_Requirement_. Pick out and copy every line below that has the word "nano".

····················

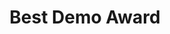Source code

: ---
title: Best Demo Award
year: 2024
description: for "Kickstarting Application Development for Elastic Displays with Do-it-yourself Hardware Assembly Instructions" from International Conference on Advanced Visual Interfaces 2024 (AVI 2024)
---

····················

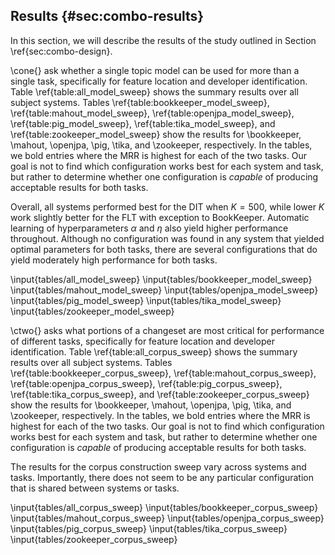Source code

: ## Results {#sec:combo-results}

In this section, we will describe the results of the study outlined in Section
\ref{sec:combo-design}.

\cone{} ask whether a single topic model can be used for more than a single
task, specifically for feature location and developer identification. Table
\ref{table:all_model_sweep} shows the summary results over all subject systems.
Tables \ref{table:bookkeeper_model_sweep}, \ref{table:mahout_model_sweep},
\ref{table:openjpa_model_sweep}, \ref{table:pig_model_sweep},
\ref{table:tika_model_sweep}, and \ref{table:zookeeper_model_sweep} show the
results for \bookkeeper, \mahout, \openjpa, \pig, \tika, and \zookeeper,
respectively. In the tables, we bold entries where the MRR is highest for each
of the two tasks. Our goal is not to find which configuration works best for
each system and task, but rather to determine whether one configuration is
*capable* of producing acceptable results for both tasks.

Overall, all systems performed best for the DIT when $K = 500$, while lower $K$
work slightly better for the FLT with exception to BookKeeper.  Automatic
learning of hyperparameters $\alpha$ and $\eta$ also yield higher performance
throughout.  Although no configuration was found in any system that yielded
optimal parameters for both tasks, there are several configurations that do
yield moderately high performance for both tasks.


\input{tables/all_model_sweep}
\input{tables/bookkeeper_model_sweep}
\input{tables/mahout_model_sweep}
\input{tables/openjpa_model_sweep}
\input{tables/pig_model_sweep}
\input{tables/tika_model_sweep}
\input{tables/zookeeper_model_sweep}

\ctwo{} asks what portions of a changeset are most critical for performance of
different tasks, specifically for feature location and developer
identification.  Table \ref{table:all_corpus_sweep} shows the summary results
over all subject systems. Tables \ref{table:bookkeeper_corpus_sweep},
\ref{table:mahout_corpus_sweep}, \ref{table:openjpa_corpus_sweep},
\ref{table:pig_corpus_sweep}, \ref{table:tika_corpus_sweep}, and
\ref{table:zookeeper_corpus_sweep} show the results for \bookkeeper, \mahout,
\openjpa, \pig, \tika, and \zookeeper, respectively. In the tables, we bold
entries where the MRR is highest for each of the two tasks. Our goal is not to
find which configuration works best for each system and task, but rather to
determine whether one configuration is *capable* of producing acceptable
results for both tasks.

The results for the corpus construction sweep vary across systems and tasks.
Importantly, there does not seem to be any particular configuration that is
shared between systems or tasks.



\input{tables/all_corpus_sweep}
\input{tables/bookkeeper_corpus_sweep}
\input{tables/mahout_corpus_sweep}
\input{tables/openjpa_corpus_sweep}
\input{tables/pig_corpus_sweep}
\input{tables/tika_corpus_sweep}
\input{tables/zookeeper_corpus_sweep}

····················

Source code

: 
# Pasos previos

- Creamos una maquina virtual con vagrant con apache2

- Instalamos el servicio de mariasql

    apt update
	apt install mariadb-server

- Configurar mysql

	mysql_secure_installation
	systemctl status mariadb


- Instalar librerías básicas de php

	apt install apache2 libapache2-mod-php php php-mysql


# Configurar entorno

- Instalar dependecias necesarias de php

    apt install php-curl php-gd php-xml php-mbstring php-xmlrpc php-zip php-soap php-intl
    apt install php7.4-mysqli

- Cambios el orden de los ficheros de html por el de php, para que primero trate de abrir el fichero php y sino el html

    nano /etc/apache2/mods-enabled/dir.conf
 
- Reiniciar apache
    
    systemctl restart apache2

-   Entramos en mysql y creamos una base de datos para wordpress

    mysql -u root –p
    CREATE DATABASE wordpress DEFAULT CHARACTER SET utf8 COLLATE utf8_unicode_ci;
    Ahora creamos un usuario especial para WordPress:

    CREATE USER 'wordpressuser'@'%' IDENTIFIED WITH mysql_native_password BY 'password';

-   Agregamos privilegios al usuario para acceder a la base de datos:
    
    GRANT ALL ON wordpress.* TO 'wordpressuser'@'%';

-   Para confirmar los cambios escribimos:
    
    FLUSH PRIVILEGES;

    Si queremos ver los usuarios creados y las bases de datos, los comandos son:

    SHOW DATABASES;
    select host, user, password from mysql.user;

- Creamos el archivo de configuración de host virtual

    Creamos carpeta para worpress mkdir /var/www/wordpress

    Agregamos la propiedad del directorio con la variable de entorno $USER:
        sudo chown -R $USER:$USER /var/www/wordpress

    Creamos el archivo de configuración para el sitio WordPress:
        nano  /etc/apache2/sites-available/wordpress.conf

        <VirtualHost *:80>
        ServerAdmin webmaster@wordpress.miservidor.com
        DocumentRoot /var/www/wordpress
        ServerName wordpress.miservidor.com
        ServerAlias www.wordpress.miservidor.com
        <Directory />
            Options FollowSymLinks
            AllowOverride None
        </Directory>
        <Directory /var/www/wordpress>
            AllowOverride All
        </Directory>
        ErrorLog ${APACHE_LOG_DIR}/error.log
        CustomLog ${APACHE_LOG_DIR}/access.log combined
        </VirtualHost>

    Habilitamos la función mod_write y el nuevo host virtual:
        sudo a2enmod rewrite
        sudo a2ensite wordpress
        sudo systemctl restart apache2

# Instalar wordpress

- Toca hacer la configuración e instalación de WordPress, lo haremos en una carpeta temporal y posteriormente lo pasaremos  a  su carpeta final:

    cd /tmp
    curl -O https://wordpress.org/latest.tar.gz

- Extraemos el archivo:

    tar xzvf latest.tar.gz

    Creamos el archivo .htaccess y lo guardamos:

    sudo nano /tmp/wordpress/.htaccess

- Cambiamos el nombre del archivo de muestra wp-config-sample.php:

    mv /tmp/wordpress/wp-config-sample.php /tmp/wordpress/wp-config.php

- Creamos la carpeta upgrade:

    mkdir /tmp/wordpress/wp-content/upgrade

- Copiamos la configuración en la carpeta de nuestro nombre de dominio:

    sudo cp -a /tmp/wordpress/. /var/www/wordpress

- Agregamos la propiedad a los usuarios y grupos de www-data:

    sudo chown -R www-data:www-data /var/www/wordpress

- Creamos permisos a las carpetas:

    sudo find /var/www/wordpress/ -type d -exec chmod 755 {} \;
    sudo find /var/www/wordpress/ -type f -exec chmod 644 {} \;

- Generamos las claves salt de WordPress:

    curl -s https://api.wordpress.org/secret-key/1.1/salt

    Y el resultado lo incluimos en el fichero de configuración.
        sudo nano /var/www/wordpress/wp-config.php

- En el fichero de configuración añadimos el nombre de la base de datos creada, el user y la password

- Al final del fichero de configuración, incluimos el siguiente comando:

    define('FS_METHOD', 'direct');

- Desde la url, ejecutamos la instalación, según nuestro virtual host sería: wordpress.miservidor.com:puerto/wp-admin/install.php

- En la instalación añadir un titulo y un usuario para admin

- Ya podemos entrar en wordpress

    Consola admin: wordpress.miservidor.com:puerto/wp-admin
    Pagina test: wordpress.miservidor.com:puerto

····················

_Final answer_.
    nano /etc/apache2/mods-enabled/dir.conf
        nano  /etc/apache2/sites-available/wordpress.conf
    sudo nano /tmp/wordpress/.htaccess
        sudo nano /var/www/wordpress/wp-config.php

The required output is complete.